Directions for this task - Within the records below, find each line that holds the string "intro", then copy it.

Raw data -
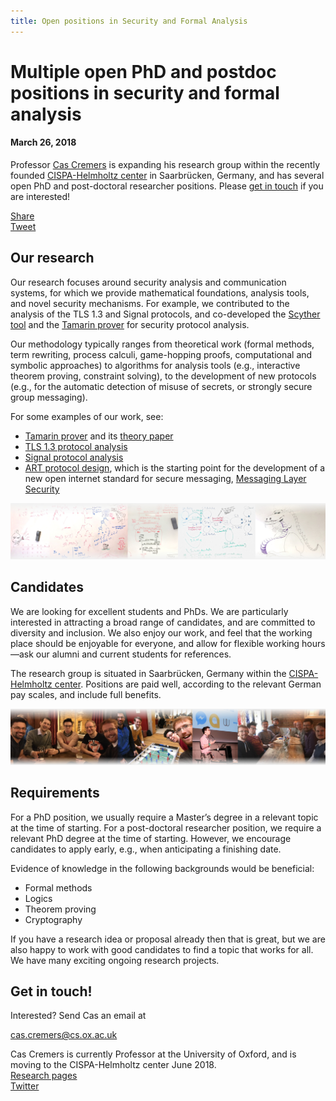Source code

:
 ```yaml
---
title: Open positions in Security and Formal Analysis
---
```


# Multiple open PhD and postdoc positions in security and formal analysis

#### March 26, 2018

Professor [Cas Cremers](https://www.cs.ox.ac.uk/people/cas.cremers/intro.html) is expanding his research group within the recently founded [CISPA-Helmholtz center](https://cispa.saarland/) in Saarbrücken, Germany, and has several open PhD and post-doctoral researcher positions. Please [get in touch](mailto:cas.cremers@cs.ox.ac.uk) if you are interested!

<div class="oneline">
  <div class="fb-share-button" data-href="http://cascremers.com/open-positions.html" data-layout="button" data-size="small" data-mobile-iframe="true"><a target="_blank" href="https://www.facebook.com/sharer/sharer.php?u=http%3A%2F%2Fcascremers.com%2Fopen-positions.html&amp;src=sdkpreparse" class="fb-xfbml-parse-ignore">Share</a></div>
  <a href="https://twitter.com/share?ref_src=twsrc%5Etfw" class="twitter-share-button" data-url="http://cascremers.com/open-positions.html" data-via="CasCremers" data-show-count="false">Tweet</a><script async src="https://platform.twitter.com/widgets.js" charset="utf-8"></script>
</div>

## Our research

Our research focuses around security analysis and communication systems, for which we provide mathematical foundations, analysis tools, and novel security mechanisms.  For example, we contributed to the analysis of the TLS 1.3 and Signal protocols, and co-developed the [Scyther tool](https://www.cs.ox.ac.uk/people/cas.cremers/scyther/) and the [Tamarin prover](https://tamarin-prover.github.io/) for security protocol analysis.

Our methodology typically ranges from theoretical work (formal methods, term rewriting, process calculi, game-hopping proofs, computational and symbolic approaches) to algorithms for analysis tools (e.g., interactive theorem proving, constraint solving), to the development of new protocols (e.g., for the automatic detection of misuse of secrets, or strongly secure group messaging).

For some examples of our work, see:

- [Tamarin prover](https://tamarin-prover.github.io/) and its [theory paper](https://www.cs.ox.ac.uk/people/cas.cremers/downloads/papers/dh_tamarin_extended_v1.pdf)
- [TLS 1.3 protocol analysis](https://tls13tamarin.github.io/TLS13Tamarin/docs/tls13tamarin-draft21.pdf)
- [Signal protocol analysis](https://eprint.iacr.org/2016/1013.pdf)
- [ART protocol design](https://eprint.iacr.org/2017/666.pdf), which is
  the starting point for the development of a new open
  internet standard for secure messaging,
  [Messaging Layer Security](https://tools.ietf.org/html/draft-barnes-mls-protocol-00)

<span class="imageline"><a href="assets/images/whiteboards.jpg"><img src="assets/images/whiteboards.jpg" alt="Random whiteboard content"></a></span>

## Candidates

We are looking for excellent students and PhDs. We are particularly interested in attracting a broad range of candidates, and are committed to diversity and inclusion. We also enjoy our work, and feel that the working place should be enjoyable for everyone, and allow for flexible working hours&mdash;ask our alumni and current students for references.

The research group is situated in Saarbrücken, Germany within the [CISPA-Helmholtz center](https://cispa.saarland/). Positions are paid well, according to the relevant German pay scales, and include full benefits.

<span class="imageline"><a href="assets/images/people.jpg"><img src="assets/images/people.jpg" alt="People"></a></span>

## Requirements

For a PhD position, we usually require a Master’s degree in a relevant topic at the time of starting.
For a post-doctoral researcher position, we require a relevant PhD degree at the time of starting. However, we encourage candidates to apply early, e.g., when anticipating a finishing date.

Evidence of knowledge in the following backgrounds would be beneficial:

- Formal methods
- Logics
- Theorem proving
- Cryptography

If you have a research idea or proposal already then that is great, but we are also happy to work with good candidates to find a topic that works for all. We have many exciting ongoing research projects.


## Get in touch!

Interested? Send Cas an email at

  [cas.cremers@cs.ox.ac.uk](mailto:cas.cremers@cs.ox.ac.uk)
  
Cas Cremers is currently Professor at the University of Oxford,
and is moving to the CISPA-Helmholtz center June 2018.<br />
[Research pages](https://www.cs.ox.ac.uk/people/cas.cremers/intro.html)<br />
[Twitter](https://twitter.com/CasCremers)<br />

Response box -
Professor [Cas Cremers](https://www.cs.ox.ac.uk/people/cas.cremers/intro.html) is expanding his research group within the recently founded [CISPA-Helmholtz center](https://cispa.saarland/) in Saarbrücken, Germany, and has several open PhD and post-doctoral researcher positions. Please [get in touch](mailto:cas.cremers@cs.ox.ac.uk) if you are interested!
[Research pages](https://www.cs.ox.ac.uk/people/cas.cremers/intro.html)<br />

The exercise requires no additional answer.